ARC-AGI-2 Results Revealed: Waterloo for All AI Model Reasoning Abilities

AI News4mos agorelease AI Sharing Circle

1.3K 00

Benchmarks to measure progress in generalized artificial intelligence (AGI) are critical. Effective benchmarks reveal capabilities, and great benchmarks are more likely to inspire research directions.The ARC Prize Foundation is dedicated to the advancement of AGI through its ARC-AGI The series of benchmarks plays such a role, directing research efforts to focus on truly generalized intelligence. The latest ARC-AGI-2 The benchmarks and their preliminary test results are a wake-up call to the current issues of boundaries and efficiency of AI capabilities.

ARC-AGI-1 Since its launch in 2019, it has played a unique role in tracking the progress of AGI, having helped identify when AI begins to move beyond mere pattern memory. The subsequent ARC Prize 2024 The competition has also attracted a large number of researchers to explore new ideas for test-time adaptation.

However, the road to AGI is still long. Current progress, such as OpenAI (used form a nominal expression) o3 What the system shows is perhaps a limited breakthrough in the dimension of "fluid intelligence". These systems are not only inefficient, but also require a lot of human supervision. Obviously, the realization of AGI requires more innovation at the source.

A New Challenge: ARC-AGI-2, Built to Expose AI Weaknesses

To this end, the ARC Prize Foundation has now launched the ARC-AGI-2 Benchmarks. It is designed with a clear goal in mind: to be significantly harder for AI (especially reasoning systems) while maintaining relative ease of handling for humans. This is not simply an increase in difficulty, but a targeted challenge to the barriers that current AI methods struggle to overcome.

Design Philosophy: Focusing on the Intelligence Gap where people are easy and AI is hard

Unlike many other AI benchmarks that pursue superhuman capabilities, theARC-AGI Focus on tasks that are relatively easy for humans, but extremely difficult for current AI. This strategy aims to reveal gaps in capabilities that cannot be filled by simply "scaling up". At the heart of general intelligence is the ability to efficiently generalize and apply knowledge from limited experience, which is the weakness of current AI.

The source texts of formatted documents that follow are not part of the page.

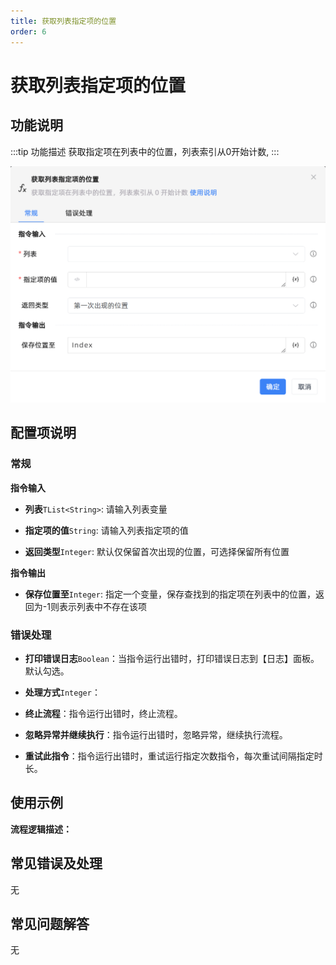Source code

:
 ```yaml
---
title: 获取列表指定项的位置
order: 6
---
```


# 获取列表指定项的位置

## 功能说明

:::tip 功能描述
获取指定项在列表中的位置，列表索引从0开始计数,
:::

![获取列表指定项的位置](../../../assets/获取列表指定项的位置_command.png)

## 配置项说明

### 常规

**指令输入**

- **列表**`TList<String>`: 请输入列表变量

- **指定项的值**`String`: 请输入列表指定项的值

- **返回类型**`Integer`: 默认仅保留首次出现的位置，可选择保留所有位置


**指令输出**

- **保存位置至**`Integer`: 指定一个变量，保存查找到的指定项在列表中的位置，返回为-1则表示列表中不存在该项

### 错误处理

- **打印错误日志**`Boolean`：当指令运行出错时，打印错误日志到【日志】面板。默认勾选。

- **处理方式**`Integer`：

 - **终止流程**：指令运行出错时，终止流程。

 - **忽略异常并继续执行**：指令运行出错时，忽略异常，继续执行流程。

 - **重试此指令**：指令运行出错时，重试运行指定次数指令，每次重试间隔指定时长。

## 使用示例

**流程逻辑描述：** 

## 常见错误及处理

无

## 常见问题解答

无

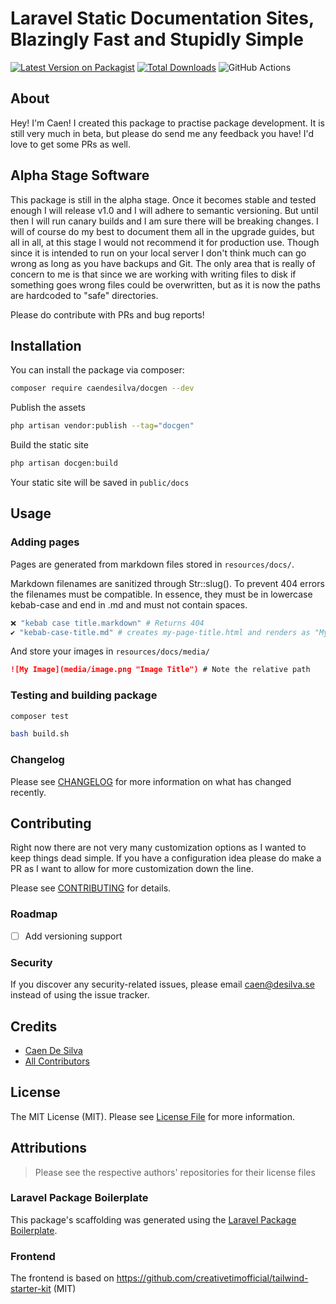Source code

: # Laravel Static Documentation Sites, Blazingly Fast and Stupidly Simple

[![Latest Version on Packagist](https://img.shields.io/packagist/v/caendesilva/docgen.svg?style=flat-square)](https://packagist.org/packages/caendesilva/docgen)
[![Total Downloads](https://img.shields.io/packagist/dt/caendesilva/docgen.svg?style=flat-square)](https://packagist.org/packages/caendesilva/docgen)
![GitHub Actions](https://github.com/caendesilva/docgen/actions/workflows/main.yml/badge.svg)

## About

Hey! I'm Caen! I created this package to practise package development. It is still very much in beta, but please do send me any feedback you have! I'd love to get some PRs as well.

## Alpha Stage Software
This package is still in the alpha stage. Once it becomes stable and tested enough I will release v1.0 and I will adhere to semantic versioning. But until then I will run canary builds and I am sure there will be breaking changes. I will of course do my best to document them all in the upgrade guides, but all in all, at this stage I would not recommend it for production use. Though since it is intended to run on your local server I don't think much can go wrong as long as you have backups and Git. The only area that is really of concern to me is that since we are working with writing files to disk if something goes wrong files could be overwritten, but as it is now the paths are hardcoded to "safe" directories.

Please do contribute with PRs and bug reports!

## Installation

You can install the package via composer:
```bash
composer require caendesilva/docgen --dev
```

Publish the assets
```bash
php artisan vendor:publish --tag="docgen"
```

Build the static site
```bash
php artisan docgen:build
```
Your static site will be saved in `public/docs`

## Usage

### Adding pages
Pages are generated from markdown files stored in `resources/docs/`.

Markdown filenames are sanitized through Str::slug(). To prevent 404 errors the filenames must be compatible. In essence, they must be in lowercase kebab-case and end in .md and must not contain spaces.
```bash
❌ "kebab case title.markdown" # Returns 404
✔️ "kebab-case-title.md" # creates my-page-title.html and renders as "My Page Title" in the frontend
```

And store your images in `resources/docs/media/`
```markdown
![My Image](media/image.png "Image Title") # Note the relative path
```

### Testing and building package
```bash
composer test

bash build.sh
```

### Changelog

Please see [CHANGELOG](CHANGELOG.md) for more information on what has changed recently.

## Contributing

Right now there are not very many customization options as I wanted to keep things dead simple. If you have a configuration idea please do make a PR as I want to allow for more customization down the line.

Please see [CONTRIBUTING](CONTRIBUTING.md) for details.

### Roadmap
- [ ] Add versioning support

### Security

If you discover any security-related issues, please email caen@desilva.se instead of using the issue tracker.

## Credits

-   [Caen De Silva](https://github.com/caendesilva)
-   [All Contributors](../../contributors)

## License

The MIT License (MIT). Please see [License File](LICENSE.md) for more information.

## Attributions
> Please see the respective authors' repositories for their license files

### Laravel Package Boilerplate

This package's scaffolding was generated using the [Laravel Package Boilerplate](https://laravelpackageboilerplate.com).

### Frontend

The frontend is based on https://github.com/creativetimofficial/tailwind-starter-kit (MIT)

ARC-AGI-2: Escalating Difficulty, Facing AI Reasoning's Weaknesses Directly

ARC-AGI-2 exist ARC-AGI-1 The foundation of AI has significantly increased the requirements for AI, emphasizing a combination of high adaptability and efficiency. By analyzing the failures of cutting-edge AI on prior tasks, theARC-AGI-2 Introduces more challenges that test the ability to interpret symbols, reason combinatorially, apply contextual rules, and more. These tasks are designed to force AI to go beyond surface pattern matching to deeper levels of abstraction and reasoning.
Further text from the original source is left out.